======== Source material ========

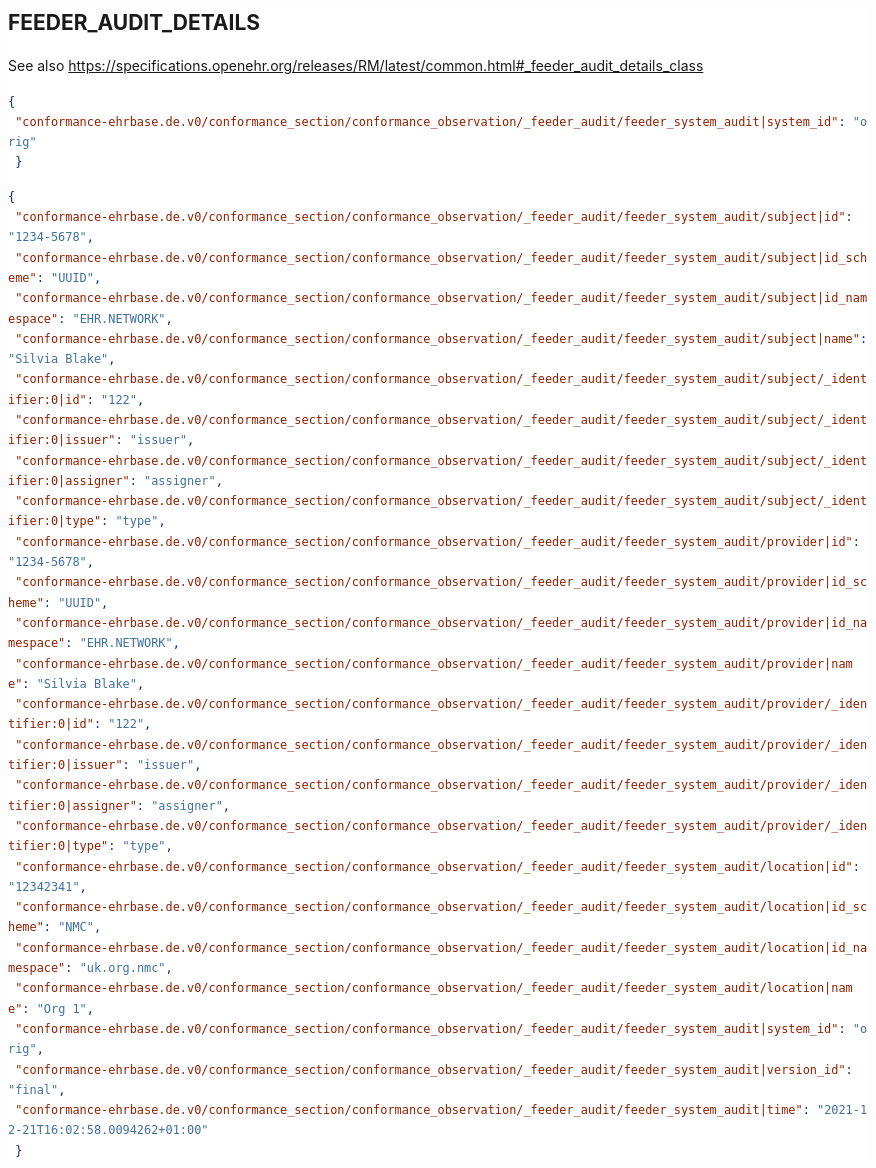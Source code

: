 
## FEEDER_AUDIT_DETAILS

See also https://specifications.openehr.org/releases/RM/latest/common.html#_feeder_audit_details_class

``` json
{
 "conformance-ehrbase.de.v0/conformance_section/conformance_observation/_feeder_audit/feeder_system_audit|system_id": "orig"
 }
```

``` json
{
 "conformance-ehrbase.de.v0/conformance_section/conformance_observation/_feeder_audit/feeder_system_audit/subject|id": "1234-5678",
 "conformance-ehrbase.de.v0/conformance_section/conformance_observation/_feeder_audit/feeder_system_audit/subject|id_scheme": "UUID",
 "conformance-ehrbase.de.v0/conformance_section/conformance_observation/_feeder_audit/feeder_system_audit/subject|id_namespace": "EHR.NETWORK",
 "conformance-ehrbase.de.v0/conformance_section/conformance_observation/_feeder_audit/feeder_system_audit/subject|name": "Silvia Blake",
 "conformance-ehrbase.de.v0/conformance_section/conformance_observation/_feeder_audit/feeder_system_audit/subject/_identifier:0|id": "122",
 "conformance-ehrbase.de.v0/conformance_section/conformance_observation/_feeder_audit/feeder_system_audit/subject/_identifier:0|issuer": "issuer",
 "conformance-ehrbase.de.v0/conformance_section/conformance_observation/_feeder_audit/feeder_system_audit/subject/_identifier:0|assigner": "assigner",
 "conformance-ehrbase.de.v0/conformance_section/conformance_observation/_feeder_audit/feeder_system_audit/subject/_identifier:0|type": "type",
 "conformance-ehrbase.de.v0/conformance_section/conformance_observation/_feeder_audit/feeder_system_audit/provider|id": "1234-5678",
 "conformance-ehrbase.de.v0/conformance_section/conformance_observation/_feeder_audit/feeder_system_audit/provider|id_scheme": "UUID",
 "conformance-ehrbase.de.v0/conformance_section/conformance_observation/_feeder_audit/feeder_system_audit/provider|id_namespace": "EHR.NETWORK",
 "conformance-ehrbase.de.v0/conformance_section/conformance_observation/_feeder_audit/feeder_system_audit/provider|name": "Silvia Blake",
 "conformance-ehrbase.de.v0/conformance_section/conformance_observation/_feeder_audit/feeder_system_audit/provider/_identifier:0|id": "122",
 "conformance-ehrbase.de.v0/conformance_section/conformance_observation/_feeder_audit/feeder_system_audit/provider/_identifier:0|issuer": "issuer",
 "conformance-ehrbase.de.v0/conformance_section/conformance_observation/_feeder_audit/feeder_system_audit/provider/_identifier:0|assigner": "assigner",
 "conformance-ehrbase.de.v0/conformance_section/conformance_observation/_feeder_audit/feeder_system_audit/provider/_identifier:0|type": "type",
 "conformance-ehrbase.de.v0/conformance_section/conformance_observation/_feeder_audit/feeder_system_audit/location|id": "12342341",
 "conformance-ehrbase.de.v0/conformance_section/conformance_observation/_feeder_audit/feeder_system_audit/location|id_scheme": "NMC",
 "conformance-ehrbase.de.v0/conformance_section/conformance_observation/_feeder_audit/feeder_system_audit/location|id_namespace": "uk.org.nmc",
 "conformance-ehrbase.de.v0/conformance_section/conformance_observation/_feeder_audit/feeder_system_audit/location|name": "Org 1",
 "conformance-ehrbase.de.v0/conformance_section/conformance_observation/_feeder_audit/feeder_system_audit|system_id": "orig",
 "conformance-ehrbase.de.v0/conformance_section/conformance_observation/_feeder_audit/feeder_system_audit|version_id": "final",
 "conformance-ehrbase.de.v0/conformance_section/conformance_observation/_feeder_audit/feeder_system_audit|time": "2021-12-21T16:02:58.0094262+01:00"
 }
```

========

Reproduce each line of the records exactly, and omit every picture.

Source code

: 
## FEEDER_AUDIT_DETAILS

See also https://specifications.openehr.org/releases/RM/latest/common.html#_feeder_audit_details_class

``` json
{
 "conformance-ehrbase.de.v0/conformance_section/conformance_observation/_feeder_audit/feeder_system_audit|system_id": "orig"
 }
```

``` json
{
 "conformance-ehrbase.de.v0/conformance_section/conformance_observation/_feeder_audit/feeder_system_audit/subject|id": "1234-5678",
 "conformance-ehrbase.de.v0/conformance_section/conformance_observation/_feeder_audit/feeder_system_audit/subject|id_scheme": "UUID",
 "conformance-ehrbase.de.v0/conformance_section/conformance_observation/_feeder_audit/feeder_system_audit/subject|id_namespace": "EHR.NETWORK",
 "conformance-ehrbase.de.v0/conformance_section/conformance_observation/_feeder_audit/feeder_system_audit/subject|name": "Silvia Blake",
 "conformance-ehrbase.de.v0/conformance_section/conformance_observation/_feeder_audit/feeder_system_audit/subject/_identifier:0|id": "122",
 "conformance-ehrbase.de.v0/conformance_section/conformance_observation/_feeder_audit/feeder_system_audit/subject/_identifier:0|issuer": "issuer",
 "conformance-ehrbase.de.v0/conformance_section/conformance_observation/_feeder_audit/feeder_system_audit/subject/_identifier:0|assigner": "assigner",
 "conformance-ehrbase.de.v0/conformance_section/conformance_observation/_feeder_audit/feeder_system_audit/subject/_identifier:0|type": "type",
 "conformance-ehrbase.de.v0/conformance_section/conformance_observation/_feeder_audit/feeder_system_audit/provider|id": "1234-5678",
 "conformance-ehrbase.de.v0/conformance_section/conformance_observation/_feeder_audit/feeder_system_audit/provider|id_scheme": "UUID",
 "conformance-ehrbase.de.v0/conformance_section/conformance_observation/_feeder_audit/feeder_system_audit/provider|id_namespace": "EHR.NETWORK",
 "conformance-ehrbase.de.v0/conformance_section/conformance_observation/_feeder_audit/feeder_system_audit/provider|name": "Silvia Blake",
 "conformance-ehrbase.de.v0/conformance_section/conformance_observation/_feeder_audit/feeder_system_audit/provider/_identifier:0|id": "122",
 "conformance-ehrbase.de.v0/conformance_section/conformance_observation/_feeder_audit/feeder_system_audit/provider/_identifier:0|issuer": "issuer",
 "conformance-ehrbase.de.v0/conformance_section/conformance_observation/_feeder_audit/feeder_system_audit/provider/_identifier:0|assigner": "assigner",
 "conformance-ehrbase.de.v0/conformance_section/conformance_observation/_feeder_audit/feeder_system_audit/provider/_identifier:0|type": "type",
 "conformance-ehrbase.de.v0/conformance_section/conformance_observation/_feeder_audit/feeder_system_audit/location|id": "12342341",
 "conformance-ehrbase.de.v0/conformance_section/conformance_observation/_feeder_audit/feeder_system_audit/location|id_scheme": "NMC",
 "conformance-ehrbase.de.v0/conformance_section/conformance_observation/_feeder_audit/feeder_system_audit/location|id_namespace": "uk.org.nmc",
 "conformance-ehrbase.de.v0/conformance_section/conformance_observation/_feeder_audit/feeder_system_audit/location|name": "Org 1",
 "conformance-ehrbase.de.v0/conformance_section/conformance_observation/_feeder_audit/feeder_system_audit|system_id": "orig",
 "conformance-ehrbase.de.v0/conformance_section/conformance_observation/_feeder_audit/feeder_system_audit|version_id": "final",
 "conformance-ehrbase.de.v0/conformance_section/conformance_observation/_feeder_audit/feeder_system_audit|time": "2021-12-21T16:02:58.0094262+01:00"
 }
```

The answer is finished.